As for DW. Well, we co-sleep with DW. He has a toddler bed of his own but he still always creeps up to our bed in the middle of the night declaring “I want to stay in the middle”. I used a sling once but DW wanted to be carried by everybody. There was a time that we actually thought twice about buying an umbrella stroller because DW probably wouldn’t stay in it anyway.
Here’s the video I found about AP which is a great way to sum up the technique.
A recent interview by Stefanie Wilder Tyler of Dr. Sears, the attachment parenting guru also brought to light the realities of AP. When Dr. Sears was asked about those that have taken AP to the extreme, he says
We’ve been very misquoted and misunderstood. Our goal is to convince moms and dads that this is a long-term investment. Our attachment advice is a way to give mothers back parenting experience that the years of detachment advice has taken away.

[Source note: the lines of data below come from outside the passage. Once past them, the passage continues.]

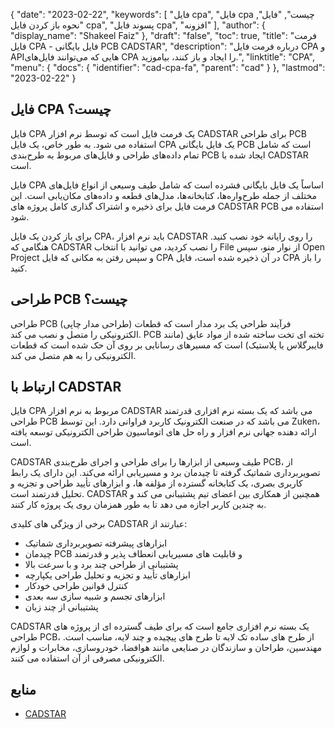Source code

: {
  "date": "2023-02-22",
  "keywords": [
"فایل cpa",
"فایل cpa چیست",
"فایل",
"نحوه باز کردن فایل cpa",
"پسوند فایل cpa",
"افزونه"
],
  "author": {
    "display_name": "Shakeel Faiz"
},
  "draft": "false",
  "toc": true,
  "title": "فرمت فایل CPA - فایل بایگانی PCB CADSTAR",
  "description": "درباره فرمت فایل CPA و APIهایی که می‌توانند فایل‌های CPA را ایجاد و باز کنند، بیاموزید.",
  "linktitle": "CPA",
  "menu": {
    "docs": {
      "identifier": "cad-cpa-fa",
      "parent": "cad"
}
},
  "lastmod": "2023-02-22"
}

## فایل CPA چیست؟

فایل CPA یک فرمت فایل است که توسط نرم افزار CADSTAR برای طراحی PCB استفاده می شود. به طور خاص، یک فایل CPA یک فایل بایگانی PCB است که شامل تمام داده‌های طراحی و فایل‌های مربوط به طرح‌بندی PCB ایجاد شده با CADSTAR است.

فایل CPA اساساً یک فایل بایگانی فشرده است که شامل طیف وسیعی از انواع فایل‌های مختلف از جمله طرح‌واره‌ها، کتابخانه‌ها، مدل‌های قطعه و داده‌های مکان‌یابی است. این فرمت فایل برای ذخیره و اشتراک گذاری کامل پروژه های CADSTAR PCB استفاده می شود.

برای باز کردن یک فایل CPA، باید نرم افزار CADSTAR را روی رایانه خود نصب کنید. هنگامی که CADSTAR را نصب کردید، می توانید با انتخاب File از نوار منو، سپس Open Project و سپس رفتن به مکانی که فایل CPA در آن ذخیره شده است، فایل CPA را باز کنید.

## طراحی PCB چیست؟

طراحی PCB (طراحی مدار چاپی) فرآیند طراحی یک برد مدار است که قطعات الکترونیکی را متصل و نصب می کند. PCB تخته ای تخت ساخته شده از مواد عایق (مانند فایبرگلاس یا پلاستیک) است که مسیرهای رسانایی بر روی آن حک شده است که قطعات الکترونیکی را به هم متصل می کند.

## ارتباط با CADSTAR

فایل CPA مربوط به نرم افزار CADSTAR می باشد که یک بسته نرم افزاری قدرتمند طراحی PCB می باشد که در صنعت الکترونیک کاربرد فراوانی دارد. این توسط Zuken، ارائه دهنده جهانی نرم افزار و راه حل های اتوماسیون طراحی الکترونیکی توسعه یافته است.

CADSTAR طیف وسیعی از ابزارها را برای طراحی و اجرای طرح‌بندی PCB، از تصویربرداری شماتیک گرفته تا چیدمان برد و مسیریابی ارائه می‌کند. این دارای یک رابط کاربری بصری، یک کتابخانه گسترده از مؤلفه ها، و ابزارهای تأیید طراحی و تجزیه و تحلیل قدرتمند است. CADSTAR همچنین از همکاری بین اعضای تیم پشتیبانی می کند و به چندین کاربر اجازه می دهد تا به طور همزمان روی یک پروژه کار کنند.

برخی از ویژگی های کلیدی CADSTAR عبارتند از:

- ابزارهای پیشرفته تصویربرداری شماتیک
- چیدمان PCB و قابلیت های مسیریابی انعطاف پذیر و قدرتمند
- پشتیبانی از طراحی چند برد و با سرعت بالا
- ابزارهای تأیید و تجزیه و تحلیل طراحی یکپارچه
- کنترل قوانین طراحی خودکار
- ابزارهای تجسم و شبیه سازی سه بعدی
- پشتیبانی از چند زبان

CADSTAR یک بسته نرم افزاری جامع است که برای طیف گسترده ای از پروژه های طراحی PCB، از طرح های ساده تک لایه تا طرح های پیچیده و چند لایه، مناسب است. مهندسین، طراحان و سازندگان در صنایعی مانند هوافضا، خودروسازی، مخابرات و لوازم الکترونیکی مصرفی از آن استفاده می کنند.

## منابع
* [CADSTAR](https://en.wikipedia.org/wiki/CADSTAR)
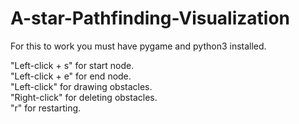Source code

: # A-star-Pathfinding-Visualization
For this to work you must have pygame and python3 installed.<br />

"Left-click + s" for start node.<br />
"Left-click + e" for end node.<br />
"Left-click" for drawing obstacles.<br />
"Right-click" for deleting obstacles.<br />
"r" for restarting.<br />
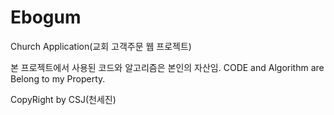 # Ebogum
Church Application(교회 고객주문 웹 프로젝트)

본 프로젝트에서 사용된 코드와 알고리즘은 본인의 자산임.
CODE and Algorithm are Belong to my Property.

CopyRight by CSJ(천세진)
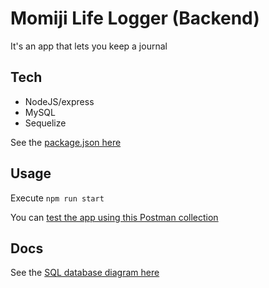 # Momiji Life Logger (Backend)
It's an app that lets you keep a journal

## Tech
* NodeJS/express
* MySQL
* Sequelize

See the [package.json here](https://github.com/takeshidev/LifeLoggerBE/blob/c29ed372a7f4a9c2e9e6151051da90308678411f/package.json)

## Usage
Execute `npm run start`

You can [test the app using this Postman collection](http://###)

## Docs
See the [SQL database diagram here](https://drawsql.app/teams/momiji/diagrams/momiji-life-logger/embed)
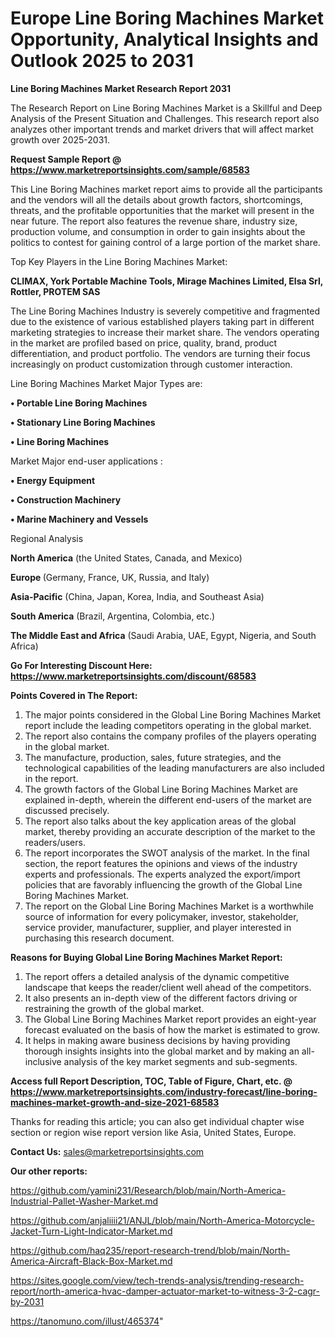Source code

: # Europe Line Boring Machines Market Opportunity, Analytical Insights and Outlook 2025 to 2031

<strong>Line Boring Machines Market Research Report 2031</strong>

The Research Report on Line Boring Machines Market is a Skillful and Deep Analysis of the Present Situation and Challenges. This research report also analyzes other important trends and market drivers that will affect market growth over 2025-2031.

<strong>Request Sample Report @ <a href=https://www.marketreportsinsights.com/sample/68583>https://www.marketreportsinsights.com/sample/68583</a></strong>

This Line Boring Machines market report aims to provide all the participants and the vendors will all the details about growth factors, shortcomings, threats, and the profitable opportunities that the market will present in the near future. The report also features the revenue share, industry size, production volume, and consumption in order to gain insights about the politics to contest for gaining control of a large portion of the market share.

Top Key Players in the Line Boring Machines Market:

<strong>CLIMAX, York Portable Machine Tools, Mirage Machines Limited, Elsa Srl, Rottler, PROTEM SAS</strong>

The Line Boring Machines Industry is severely competitive and fragmented due to the existence of various established players taking part in different marketing strategies to increase their market share. The vendors operating in the market are profiled based on price, quality, brand, product differentiation, and product portfolio. The vendors are turning their focus increasingly on product customization through customer interaction.

Line Boring Machines Market Major Types are:

<strong>• Portable Line Boring Machines

• Stationary Line Boring Machines

• Line Boring Machines</strong>

Market Major end-user applications :

<strong>• Energy Equipment

• Construction Machinery

• Marine Machinery and Vessels</strong>

Regional Analysis

</u><strong><b>North America</b></strong> (the United States, Canada, and Mexico)

<strong><b>Europe </b></strong>(Germany, France, UK, Russia, and Italy)

<strong><b>Asia-Pacific</b></strong> (China, Japan, Korea, India, and Southeast Asia)

<strong><b>South America</b></strong> (Brazil, Argentina, Colombia, etc.)

<strong><b>The Middle East and Africa</b></strong> (Saudi Arabia, UAE, Egypt, Nigeria, and South Africa)

<strong>Go For Interesting Discount Here: <a href=https://www.marketreportsinsights.com/discount/68583>https://www.marketreportsinsights.com/discount/68583</a></strong>

<strong>Points Covered in The Report:</strong>
<ol>
  <li>The major points considered in the Global Line Boring Machines Market report include the leading competitors operating in the global market.</li>
  <li>The report also contains the company profiles of the players operating in the global market.</li>
  <li>The manufacture, production, sales, future strategies, and the technological capabilities of the leading manufacturers are also included in the report.</li>
  <li>The growth factors of the Global Line Boring Machines Market are explained in-depth, wherein the different end-users of the market are discussed precisely.</li>
  <li>The report also talks about the key application areas of the global market, thereby providing an accurate description of the market to the readers/users.</li>
  <li>The report incorporates the SWOT analysis of the market. In the final section, the report features the opinions and views of the industry experts and professionals. The experts analyzed the export/import policies that are favorably influencing the growth of the Global Line Boring Machines Market.</li>
  <li>The report on the Global Line Boring Machines Market is a worthwhile source of information for every policymaker, investor, stakeholder, service provider, manufacturer, supplier, and player interested in purchasing this research document.</li>
</ol>
<strong>Reasons for Buying Global Line Boring Machines Market Report:</strong>

<ol>
  <li>The report offers a detailed analysis of the dynamic competitive landscape that keeps the reader/client well ahead of the competitors.</li>
  <li>It also presents an in-depth view of the different factors driving or restraining the growth of the global market.</li>
  <li>The Global Line Boring Machines Market report provides an eight-year forecast evaluated on the basis of how the market is estimated to grow.</li>
  <li>It helps in making aware business decisions by having providing thorough insights insights into the global market and by making an all-inclusive analysis of the key market segments and sub-segments.</li>
</ol>
<strong>Access full Report Description, TOC, Table of Figure, Chart, etc. @ <a href=https://www.marketreportsinsights.com/industry-forecast/line-boring-machines-market-growth-and-size-2021-68583>https://www.marketreportsinsights.com/industry-forecast/line-boring-machines-market-growth-and-size-2021-68583</a></strong>


Thanks for reading this article; you can also get individual chapter wise section or region wise report version like Asia, United States, Europe.

<strong>Contact Us:</strong>
sales@marketreportsinsights.com

<strong>Our other reports:</strong>

<a href=https://github.com/yamini231/Research/blob/main/North-America-Industrial-Pallet-Washer-Market.md>https://github.com/yamini231/Research/blob/main/North-America-Industrial-Pallet-Washer-Market.md</a>

<a href=https://github.com/anjaliiii21/ANJL/blob/main/North-America-Motorcycle-Jacket-Turn-Light-Indicator-Market.md>https://github.com/anjaliiii21/ANJL/blob/main/North-America-Motorcycle-Jacket-Turn-Light-Indicator-Market.md</a>

<a href=https://github.com/haq235/report-research-trend/blob/main/North-America-Aircraft-Black-Box-Market.md>https://github.com/haq235/report-research-trend/blob/main/North-America-Aircraft-Black-Box-Market.md</a>

<a href=https://sites.google.com/view/tech-trends-analysis/trending-research-report/north-america-hvac-damper-actuator-market-to-witness-3-2-cagr-by-2031>https://sites.google.com/view/tech-trends-analysis/trending-research-report/north-america-hvac-damper-actuator-market-to-witness-3-2-cagr-by-2031</a>

<a href=https://tanomuno.com/illust/465374>https://tanomuno.com/illust/465374</a>"
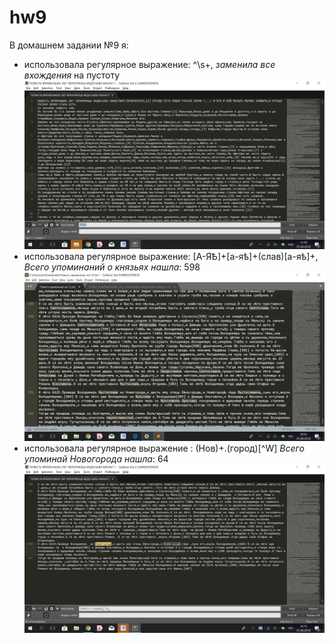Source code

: # hw9
В домашнем задании №9 я:
- использовала регулярное выражение: ^\s+, *заменила все вхождения* на пустоту
![alt-текст](https://raw.githubusercontent.com/kristinamalkova/hw9/master/2018-06-01_15-20-48.png)
- использовала регулярное выражение: [А-ЯѢ]+[а-яѣ]+(слав)[а-яѣ]+, *Всего упоминаний о князьях нашла*: 598
![alt-текст](https://raw.githubusercontent.com/kristinamalkova/hw9/master/2018-06-01_20-25-48.png)
- использовала регулярное выражение : (Нов)+.(город)[^W] *Всего упоминай Новогорода нашла*: 64
![alt-текст](https://raw.githubusercontent.com/kristinamalkova/hw9/master/2018-06-01_16-15-37.png)
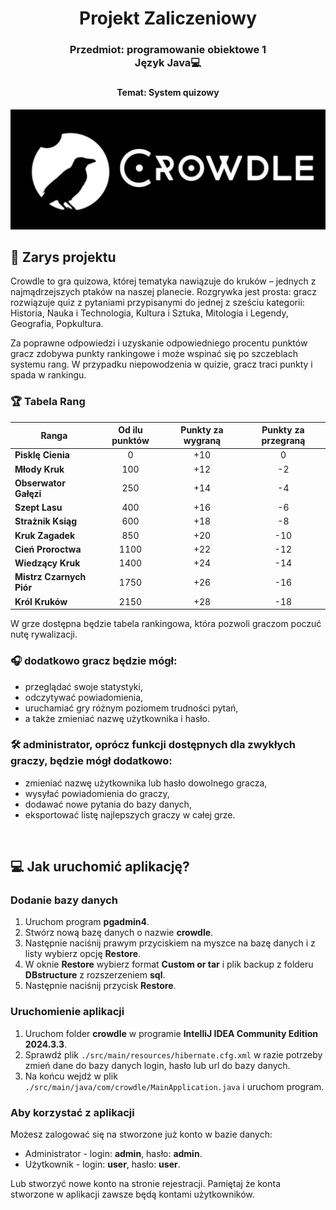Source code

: <div align="center">
    <h1>Projekt Zaliczeniowy</h1>
    <h3>
        Przedmiot: programowanie obiektowe 1<br> 
        Język Java💻
    <h3>
    <h4>Temat: System quizowy</h4>
</div>


<picture align="center">
  <source srcset="/assets/crowdle_baner_white.jpg" media="(prefers-color-scheme: dark)">
  <img src="/assets/crowdle_baner_black.jpg" alt="baner crowdle">
</picture>

## 📝 Zarys projektu
    
Crowdle to gra quizowa, której tematyka nawiązuje do kruków – jednych z najmądrzejszych ptaków na naszej planecie.
Rozgrywka jest prosta: gracz rozwiązuje quiz z pytaniami przypisanymi do jednej z sześciu kategorii:
Historia, Nauka i Technologia, Kultura i Sztuka, Mitologia i Legendy, Geografia, Popkultura.

Za poprawne odpowiedzi i uzyskanie odpowiedniego procentu punktów gracz zdobywa punkty rankingowe i może wspinać się po szczeblach systemu rang.
W przypadku niepowodzenia w quizie, gracz traci punkty i spada w rankingu.

### 🏆 Tabela Rang

| Ranga                   | Od ilu punktów | Punkty za wygraną | Punkty za przegraną |
|-------------------------|:--------------:|:-----------------:|:-------------------:|
| **Pisklę Cienia**       | 0              | +10               | 0                   |
| **Młody Kruk**          | 100            | +12               | -2                  |
| **Obserwator Gałęzi**   | 250            | +14               | -4                  |
| **Szept Lasu**          | 400            | +16               | -6                  |
| **Strażnik Ksiąg**      | 600            | +18               | -8                  |
| **Kruk Zagadek**        | 850            | +20               | -10                 |
| **Cień Proroctwa**      | 1100           | +22               | -12                 |
| **Wiedzący Kruk**       | 1400           | +24               | -14                 |
| **Mistrz Czarnych Piór**| 1750           | +26               | -16                 |
| **Król Kruków**         | 2150           | +28               | -18                 |



W grze dostępna będzie tabela rankingowa, która pozwoli graczom poczuć nutę rywalizacji.

### 🎧 dodatkowo gracz będzie mógł:
* przeglądać swoje statystyki,
* odczytywać powiadomienia,
* uruchamiać gry różnym poziomem trudności pytań,
* a także zmieniać nazwę użytkownika i hasło.

### 🛠️ administrator, oprócz funkcji dostępnych dla zwykłych graczy, będzie mógł dodatkowo:
* zmieniać nazwę użytkownika lub hasło dowolnego gracza,
* wysyłać powiadomienia do graczy,
* dodawać nowe pytania do bazy danych,
* eksportować listę najlepszych graczy w całej grze.

<br>

## 💻 Jak uruchomić aplikację?

### Dodanie bazy danych
1. Uruchom program <b>pgadmin4</b>.
2. Stwórz nową bazę danych o nazwie <b>crowdle</b>.
3. Następnie naciśnij prawym przyciskiem na myszce na bazę danych i z listy wybierz opcję <b>Restore</b>.
4. W oknie <b>Restore</b> wybierz format <b>Custom or tar</b> i plik backup z folderu <b>DBstructure</b> z rozszerzeniem <b>sql</b>.
5. Następnie naciśnij przycisk <b>Restore</b>.

### Uruchomienie aplikacji
1. Uruchom folder <b>crowdle</b> w programie <b>IntelliJ IDEA Community Edition 2024.3.3</b>.
2. Sprawdź plik `./src/main/resources/hibernate.cfg.xml` w razie potrzeby zmień dane do bazy danych login, hasło lub url do bazy danych.
3. Na końcu wejdź w plik `./src/main/java/com/crowdle/MainApplication.java` i uruchom program.

### Aby korzystać z aplikacji
Możesz zalogować się na stworzone już konto w bazie danych:
* Administrator - login: <b>admin</b>, hasło: <b>admin</b>.  
* Użytkownik - login: <b>user</b>, hasło: <b>user</b>.

Lub stworzyć nowe konto na stronie rejestracji. Pamiętaj że konta stworzone w aplikacji zawsze będą kontami użytkowników. 
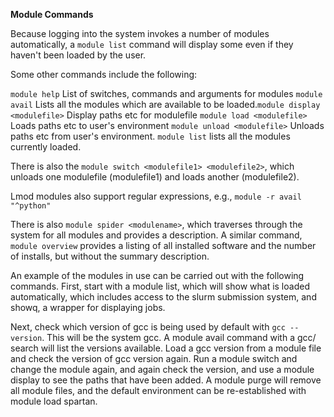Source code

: **Module Commands**

Because logging into the system invokes a number of modules automatically, a `module list` command will display some even if they haven't been loaded by the user.

Some other commands include the following:

`module help`                 List of switches, commands and arguments for modules
`module avail`                Lists all the modules which are available to be loaded.`module display <modulefile>` Display paths etc for modulefile
`module load <modulefile>`    Loads paths etc to user's environment
`module unload <modulefile>`  Unloads paths etc from user's environment.
`module list`                 lists all the modules currently loaded.

There is also the `module switch <modulefile1> <modulefile2>`, which unloads one modulefile (modulefile1) and loads another 
(modulefile2).

Lmod modules also support regular expressions, e.g., `module -r avail "^python"`

There is also `module spider <modulename>`, which traverses through the system for all modules and provides a description. A 
similar command, `module overview` provides a listing of all installed software and the number of installs, but without the 
summary description.

An example of the modules in use can be carried out with the following commands. First, start with a module list, which will 
show what is loaded automatically, which includes access to the slurm submission system, and showq, a wrapper for displaying 
jobs.

Next, check which version of gcc is being used by default with `gcc --version`. This will be the system gcc. A module avail 
command with a gcc/ search will list the versions available. Load a gcc version from a module file and check the version of 
gcc version again. Run a module switch and change the module again, and again check the version, and use a module display to 
see the paths that have been added. A module purge will remove all module files, and the default environment can be 
re-established with module load spartan.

The rest of the interview is here.
I guess the underlying principle of Attachment Parenting is to listen to yourself and your kid’s cues and to respond appropriately. The style is instinctive. Not to trivialize how hard parenting is but sometimes listening to your gut is the best right? Follow your intuition I say. But even with the emphasis on AP in discussions as a result of the Time cover, it also got people talking on other parenting styles and the only conclusion to all that talk is that there is no one type that works for parents and children. Heck for different kids in the same family, different styles could work. To each his own most definitely as long as the goal is a loving and hopefully a relationship between mom and child.
After all the brouhaha that ensued what stood out really is how significant moms are in molding future generations and how the parenting choices we make create waves that impact society in the long-term. If this is the “burden” (for lack of a better word) that moms willingly bear shouldn’t we be supported and encouraged? Battle lines should not be drawn and questions like “are you mom enough” should not be asked period. Maybe what we should be asked is “how can we help you?”
How about you? How did you react when you first saw the Time cover? I would love to know your thoughts and your reactions!
Jen CC Tan says
May 20, 2012 at 7:58 am“I guess the underlying principle of Attachment Parenting is to listen to yourself and your kid’s cues and to respond appropriately. The style is instinctive. Not to trivialize how hard parenting is but sometimes listening to your gut is the best right? Follow your intuition I say. ”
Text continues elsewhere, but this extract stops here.